Fortunately, you have a few off-the-shelf options in brms to accommodate discrete data like number of offspring. As noted by @Solomon , the negative binomial is a natural choice if your data are over-dispersed relative to the Poisson. A good way to evaluate under/over-dispersion is with ppc_rootogram()
from the tidybayes
package.
In my experience working with number of offspring, I often find that the number of young fledged is actually under-dispersed relative to the Poisson. If that’s the case with your data, I can offer a couple of alternatives. First, the Conway-Maxwell Poisson distribution is available in brms as an “experimental option” using family = brmsfamily("com_poisson")
. This distribution can accommodate both under- and over-dispersion. Please be aware that the current implementation uses a parameterization of the COM Poisson that offers much slower sampling, although that may not be an issue if your dataset is relatively small (hundreds of rows).
Another option would be to use a cumulative logistic regression, which tends work pretty well for under-dispersed data with a limited number of potential outcomes (for example, say between 1 and 4 fledglings). An example from the literature is available here.

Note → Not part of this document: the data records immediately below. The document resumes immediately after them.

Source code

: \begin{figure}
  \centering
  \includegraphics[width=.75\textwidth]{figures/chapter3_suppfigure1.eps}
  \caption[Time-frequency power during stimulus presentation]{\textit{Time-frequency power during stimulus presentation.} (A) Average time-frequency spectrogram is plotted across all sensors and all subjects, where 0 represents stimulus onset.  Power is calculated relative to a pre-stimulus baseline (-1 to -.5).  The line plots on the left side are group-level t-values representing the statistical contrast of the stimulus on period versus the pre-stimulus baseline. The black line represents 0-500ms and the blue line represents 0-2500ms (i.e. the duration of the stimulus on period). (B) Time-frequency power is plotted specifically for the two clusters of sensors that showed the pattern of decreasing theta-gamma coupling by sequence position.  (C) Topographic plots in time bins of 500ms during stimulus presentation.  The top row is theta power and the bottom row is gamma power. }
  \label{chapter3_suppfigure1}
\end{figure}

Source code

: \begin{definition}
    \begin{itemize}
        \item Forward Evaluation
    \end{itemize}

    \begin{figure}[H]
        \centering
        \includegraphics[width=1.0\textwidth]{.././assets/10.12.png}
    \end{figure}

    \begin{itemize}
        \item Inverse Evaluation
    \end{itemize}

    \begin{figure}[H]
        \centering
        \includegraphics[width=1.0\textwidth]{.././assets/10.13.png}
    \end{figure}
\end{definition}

One final thought would be a word of caution about the kind of model you propose to fit (or at least my understanding of it), using a grouping variable (1|ftreatment)
in the sigma
/shape
part of the model. How many treatment groups do you have? If it’s just a few, then the posterior distribution on the standard deviation/variance of the distribution of treatments that impact the variance of the response is likely to be poorly, and most probably very poorly, defined. You can mitigate this issue to some extent by using an informative prior, but my suspicion would be that the prior will be doing some very heavy lifting, if the model converges at all.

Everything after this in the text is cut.